**RECORDS PROVIDED:**
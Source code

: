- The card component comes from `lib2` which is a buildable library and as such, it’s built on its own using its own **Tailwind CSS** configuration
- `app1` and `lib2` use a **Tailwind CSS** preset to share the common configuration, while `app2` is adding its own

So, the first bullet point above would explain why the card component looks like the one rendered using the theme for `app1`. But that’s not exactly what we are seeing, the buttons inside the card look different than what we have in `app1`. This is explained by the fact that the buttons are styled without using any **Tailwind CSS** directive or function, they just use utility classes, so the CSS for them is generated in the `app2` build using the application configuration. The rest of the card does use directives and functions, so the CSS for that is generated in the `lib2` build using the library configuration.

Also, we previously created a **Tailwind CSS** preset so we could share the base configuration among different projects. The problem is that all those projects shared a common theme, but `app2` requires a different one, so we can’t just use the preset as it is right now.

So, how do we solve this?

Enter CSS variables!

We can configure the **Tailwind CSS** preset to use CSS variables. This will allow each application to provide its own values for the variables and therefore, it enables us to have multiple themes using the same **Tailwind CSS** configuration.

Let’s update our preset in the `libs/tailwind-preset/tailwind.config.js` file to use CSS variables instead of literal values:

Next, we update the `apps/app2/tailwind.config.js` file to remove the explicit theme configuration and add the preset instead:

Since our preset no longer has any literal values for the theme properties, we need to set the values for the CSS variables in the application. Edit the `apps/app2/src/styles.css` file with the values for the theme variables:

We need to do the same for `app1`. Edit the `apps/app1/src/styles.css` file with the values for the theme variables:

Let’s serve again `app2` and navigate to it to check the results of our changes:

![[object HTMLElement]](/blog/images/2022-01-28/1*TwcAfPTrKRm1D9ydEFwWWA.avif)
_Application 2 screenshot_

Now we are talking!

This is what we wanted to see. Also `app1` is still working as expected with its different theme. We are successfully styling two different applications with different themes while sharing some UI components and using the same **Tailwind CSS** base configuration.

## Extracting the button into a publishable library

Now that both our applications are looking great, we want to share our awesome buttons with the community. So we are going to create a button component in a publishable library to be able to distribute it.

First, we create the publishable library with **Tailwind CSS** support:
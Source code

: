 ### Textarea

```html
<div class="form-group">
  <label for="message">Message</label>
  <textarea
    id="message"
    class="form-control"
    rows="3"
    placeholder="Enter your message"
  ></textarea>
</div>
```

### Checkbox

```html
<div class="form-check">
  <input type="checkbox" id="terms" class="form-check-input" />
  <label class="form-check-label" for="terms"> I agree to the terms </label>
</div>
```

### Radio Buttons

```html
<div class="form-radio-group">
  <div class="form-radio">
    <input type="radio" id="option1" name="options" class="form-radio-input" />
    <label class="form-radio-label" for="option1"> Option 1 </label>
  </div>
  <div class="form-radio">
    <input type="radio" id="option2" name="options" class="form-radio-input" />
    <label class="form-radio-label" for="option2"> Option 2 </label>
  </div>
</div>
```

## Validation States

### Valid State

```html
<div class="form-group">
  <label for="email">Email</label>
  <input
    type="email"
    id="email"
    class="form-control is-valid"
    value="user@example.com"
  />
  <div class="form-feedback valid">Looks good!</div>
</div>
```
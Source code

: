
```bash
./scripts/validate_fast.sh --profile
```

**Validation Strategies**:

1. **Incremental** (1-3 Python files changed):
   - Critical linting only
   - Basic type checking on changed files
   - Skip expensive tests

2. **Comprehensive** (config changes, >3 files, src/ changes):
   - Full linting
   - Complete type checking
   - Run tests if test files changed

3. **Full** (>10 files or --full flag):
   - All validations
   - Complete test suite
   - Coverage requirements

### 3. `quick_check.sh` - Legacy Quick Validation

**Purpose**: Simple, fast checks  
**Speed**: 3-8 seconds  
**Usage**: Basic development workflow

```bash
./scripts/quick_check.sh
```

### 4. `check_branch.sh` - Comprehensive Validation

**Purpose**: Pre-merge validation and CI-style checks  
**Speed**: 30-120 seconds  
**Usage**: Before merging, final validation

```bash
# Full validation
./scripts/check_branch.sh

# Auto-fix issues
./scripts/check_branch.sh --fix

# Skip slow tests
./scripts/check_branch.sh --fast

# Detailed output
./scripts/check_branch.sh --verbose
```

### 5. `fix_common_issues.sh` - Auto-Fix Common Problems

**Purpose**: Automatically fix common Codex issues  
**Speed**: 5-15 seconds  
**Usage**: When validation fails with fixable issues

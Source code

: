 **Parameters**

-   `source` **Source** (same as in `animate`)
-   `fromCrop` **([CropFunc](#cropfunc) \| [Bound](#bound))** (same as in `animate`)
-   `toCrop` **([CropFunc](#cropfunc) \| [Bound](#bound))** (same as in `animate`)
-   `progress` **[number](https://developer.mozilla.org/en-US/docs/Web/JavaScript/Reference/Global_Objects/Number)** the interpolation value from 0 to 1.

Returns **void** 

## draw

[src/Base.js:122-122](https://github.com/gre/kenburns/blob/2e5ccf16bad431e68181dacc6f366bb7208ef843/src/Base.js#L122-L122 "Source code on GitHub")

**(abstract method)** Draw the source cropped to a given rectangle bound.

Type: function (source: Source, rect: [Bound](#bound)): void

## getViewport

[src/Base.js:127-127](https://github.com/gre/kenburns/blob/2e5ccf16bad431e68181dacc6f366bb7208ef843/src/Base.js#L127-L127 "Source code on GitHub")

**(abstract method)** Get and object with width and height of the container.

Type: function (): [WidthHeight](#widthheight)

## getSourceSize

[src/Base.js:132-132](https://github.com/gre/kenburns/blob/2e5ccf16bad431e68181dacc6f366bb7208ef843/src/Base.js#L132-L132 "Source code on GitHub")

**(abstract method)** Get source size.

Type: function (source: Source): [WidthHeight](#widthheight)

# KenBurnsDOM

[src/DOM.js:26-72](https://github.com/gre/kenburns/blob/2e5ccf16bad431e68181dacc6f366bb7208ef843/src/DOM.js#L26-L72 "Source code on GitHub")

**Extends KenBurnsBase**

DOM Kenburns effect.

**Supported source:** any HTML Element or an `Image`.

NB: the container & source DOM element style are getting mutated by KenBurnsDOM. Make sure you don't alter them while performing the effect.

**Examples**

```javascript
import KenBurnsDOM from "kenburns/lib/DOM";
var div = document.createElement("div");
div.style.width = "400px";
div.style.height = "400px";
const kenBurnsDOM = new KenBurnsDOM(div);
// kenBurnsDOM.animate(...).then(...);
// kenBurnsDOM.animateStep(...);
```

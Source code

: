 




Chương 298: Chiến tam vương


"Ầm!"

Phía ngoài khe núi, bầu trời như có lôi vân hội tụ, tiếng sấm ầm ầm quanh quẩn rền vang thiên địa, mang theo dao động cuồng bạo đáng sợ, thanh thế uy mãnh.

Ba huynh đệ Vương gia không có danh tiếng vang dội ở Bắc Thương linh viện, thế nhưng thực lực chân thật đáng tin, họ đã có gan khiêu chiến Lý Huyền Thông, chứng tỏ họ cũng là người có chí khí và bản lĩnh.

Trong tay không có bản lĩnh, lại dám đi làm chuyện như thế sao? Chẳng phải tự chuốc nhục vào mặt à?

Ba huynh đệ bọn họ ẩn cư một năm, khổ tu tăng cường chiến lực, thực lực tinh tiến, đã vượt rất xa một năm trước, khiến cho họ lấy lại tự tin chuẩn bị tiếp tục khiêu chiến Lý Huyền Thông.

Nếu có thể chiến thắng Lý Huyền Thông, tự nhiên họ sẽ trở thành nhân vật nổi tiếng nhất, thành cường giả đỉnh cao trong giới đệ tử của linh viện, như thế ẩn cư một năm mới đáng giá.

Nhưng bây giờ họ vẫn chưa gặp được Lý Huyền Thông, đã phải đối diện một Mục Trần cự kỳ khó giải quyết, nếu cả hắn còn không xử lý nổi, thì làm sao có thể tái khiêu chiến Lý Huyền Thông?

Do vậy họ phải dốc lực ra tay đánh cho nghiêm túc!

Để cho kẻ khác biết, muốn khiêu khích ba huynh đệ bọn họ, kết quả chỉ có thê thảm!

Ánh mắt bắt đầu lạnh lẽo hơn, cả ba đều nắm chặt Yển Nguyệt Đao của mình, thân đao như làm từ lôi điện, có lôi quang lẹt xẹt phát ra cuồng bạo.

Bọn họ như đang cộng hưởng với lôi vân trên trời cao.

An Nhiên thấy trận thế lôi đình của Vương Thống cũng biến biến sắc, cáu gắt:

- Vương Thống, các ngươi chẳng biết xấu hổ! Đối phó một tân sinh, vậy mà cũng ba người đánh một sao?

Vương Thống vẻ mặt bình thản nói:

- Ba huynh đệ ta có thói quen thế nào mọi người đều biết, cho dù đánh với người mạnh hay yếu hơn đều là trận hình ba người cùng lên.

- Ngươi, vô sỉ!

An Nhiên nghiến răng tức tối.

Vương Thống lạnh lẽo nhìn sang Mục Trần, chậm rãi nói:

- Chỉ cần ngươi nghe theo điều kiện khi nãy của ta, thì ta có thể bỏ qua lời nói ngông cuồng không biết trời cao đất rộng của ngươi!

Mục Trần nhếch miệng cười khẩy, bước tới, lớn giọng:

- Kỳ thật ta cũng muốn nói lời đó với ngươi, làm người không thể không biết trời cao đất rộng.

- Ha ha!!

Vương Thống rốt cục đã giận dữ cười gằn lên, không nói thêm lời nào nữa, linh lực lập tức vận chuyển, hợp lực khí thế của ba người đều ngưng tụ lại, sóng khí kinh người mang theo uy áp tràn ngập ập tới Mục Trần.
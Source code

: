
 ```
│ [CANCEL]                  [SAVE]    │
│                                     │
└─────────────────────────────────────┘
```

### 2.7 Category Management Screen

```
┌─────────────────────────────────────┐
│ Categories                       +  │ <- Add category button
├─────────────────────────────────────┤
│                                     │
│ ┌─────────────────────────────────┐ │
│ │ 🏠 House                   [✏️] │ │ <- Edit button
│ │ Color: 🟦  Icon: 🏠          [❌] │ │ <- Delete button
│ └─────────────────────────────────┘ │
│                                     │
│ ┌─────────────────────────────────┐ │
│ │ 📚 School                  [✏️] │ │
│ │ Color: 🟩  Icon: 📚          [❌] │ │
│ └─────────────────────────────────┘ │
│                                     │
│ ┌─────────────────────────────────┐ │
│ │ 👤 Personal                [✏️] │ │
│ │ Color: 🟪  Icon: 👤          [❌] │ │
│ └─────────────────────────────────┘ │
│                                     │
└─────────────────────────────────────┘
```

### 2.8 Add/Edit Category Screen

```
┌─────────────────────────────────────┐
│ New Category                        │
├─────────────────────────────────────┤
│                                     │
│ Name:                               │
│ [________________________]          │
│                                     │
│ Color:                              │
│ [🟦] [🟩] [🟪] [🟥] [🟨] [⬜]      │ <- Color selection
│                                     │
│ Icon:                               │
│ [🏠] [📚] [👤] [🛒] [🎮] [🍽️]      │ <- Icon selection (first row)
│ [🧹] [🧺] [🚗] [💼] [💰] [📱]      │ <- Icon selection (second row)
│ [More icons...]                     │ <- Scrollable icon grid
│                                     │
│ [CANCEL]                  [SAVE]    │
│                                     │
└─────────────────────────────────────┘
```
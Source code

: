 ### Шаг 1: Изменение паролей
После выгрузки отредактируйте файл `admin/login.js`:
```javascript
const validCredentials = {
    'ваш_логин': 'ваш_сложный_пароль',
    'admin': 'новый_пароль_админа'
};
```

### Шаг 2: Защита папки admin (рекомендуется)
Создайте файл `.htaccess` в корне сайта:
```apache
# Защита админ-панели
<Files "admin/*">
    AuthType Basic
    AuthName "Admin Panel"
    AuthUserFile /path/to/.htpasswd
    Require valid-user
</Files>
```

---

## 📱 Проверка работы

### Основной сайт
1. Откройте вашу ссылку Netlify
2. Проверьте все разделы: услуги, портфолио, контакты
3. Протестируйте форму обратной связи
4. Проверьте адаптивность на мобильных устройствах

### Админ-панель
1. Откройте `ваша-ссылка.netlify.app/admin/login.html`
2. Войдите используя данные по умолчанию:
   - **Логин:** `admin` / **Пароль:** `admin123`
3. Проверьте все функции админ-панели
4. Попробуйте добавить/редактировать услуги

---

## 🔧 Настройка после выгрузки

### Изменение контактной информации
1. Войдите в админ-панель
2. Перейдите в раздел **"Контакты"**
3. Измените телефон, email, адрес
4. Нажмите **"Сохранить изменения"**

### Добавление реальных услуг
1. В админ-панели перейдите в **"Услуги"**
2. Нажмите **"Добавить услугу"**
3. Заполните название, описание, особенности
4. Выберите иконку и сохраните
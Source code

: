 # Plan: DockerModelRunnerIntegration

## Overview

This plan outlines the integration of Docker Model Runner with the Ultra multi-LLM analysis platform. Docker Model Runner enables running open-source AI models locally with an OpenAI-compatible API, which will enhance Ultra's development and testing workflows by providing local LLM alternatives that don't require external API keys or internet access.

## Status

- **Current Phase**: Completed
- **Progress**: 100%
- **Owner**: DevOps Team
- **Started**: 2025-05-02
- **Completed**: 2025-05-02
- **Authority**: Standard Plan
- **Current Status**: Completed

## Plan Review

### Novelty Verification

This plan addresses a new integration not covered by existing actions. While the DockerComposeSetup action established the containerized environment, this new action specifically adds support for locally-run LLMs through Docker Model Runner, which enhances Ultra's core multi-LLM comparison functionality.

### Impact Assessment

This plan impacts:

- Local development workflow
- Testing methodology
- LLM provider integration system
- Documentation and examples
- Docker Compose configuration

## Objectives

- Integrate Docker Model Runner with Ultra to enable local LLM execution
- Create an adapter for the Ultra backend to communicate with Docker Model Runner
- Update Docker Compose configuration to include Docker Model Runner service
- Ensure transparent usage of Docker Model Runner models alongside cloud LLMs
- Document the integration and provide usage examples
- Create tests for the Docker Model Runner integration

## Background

**ACTION ITEM:** An exact copy of the lines above between the line holding "merging, final validation" and the line holding "given rectangle bound.", inclusive, is the whole answer.

**SOLUTION BELOW:**
**Usage**: Before merging, final validation

```bash
# Full validation
./scripts/check_branch.sh

# Auto-fix issues
./scripts/check_branch.sh --fix

# Skip slow tests
./scripts/check_branch.sh --fast

# Detailed output
./scripts/check_branch.sh --verbose
```

### 5. `fix_common_issues.sh` - Auto-Fix Common Problems

**Purpose**: Automatically fix common Codex issues  
**Speed**: 5-15 seconds  
**Usage**: When validation fails with fixable issues

Source code

: **Parameters**

-   `source` **Source** (same as in `animate`)
-   `fromCrop` **([CropFunc](#cropfunc) \| [Bound](#bound))** (same as in `animate`)
-   `toCrop` **([CropFunc](#cropfunc) \| [Bound](#bound))** (same as in `animate`)
-   `progress` **[number](https://developer.mozilla.org/en-US/docs/Web/JavaScript/Reference/Global_Objects/Number)** the interpolation value from 0 to 1.

Returns **void** 

## draw

[src/Base.js:122-122](https://github.com/gre/kenburns/blob/2e5ccf16bad431e68181dacc6f366bb7208ef843/src/Base.js#L122-L122 "Source code on GitHub")

**(abstract method)** Draw the source cropped to a given rectangle bound.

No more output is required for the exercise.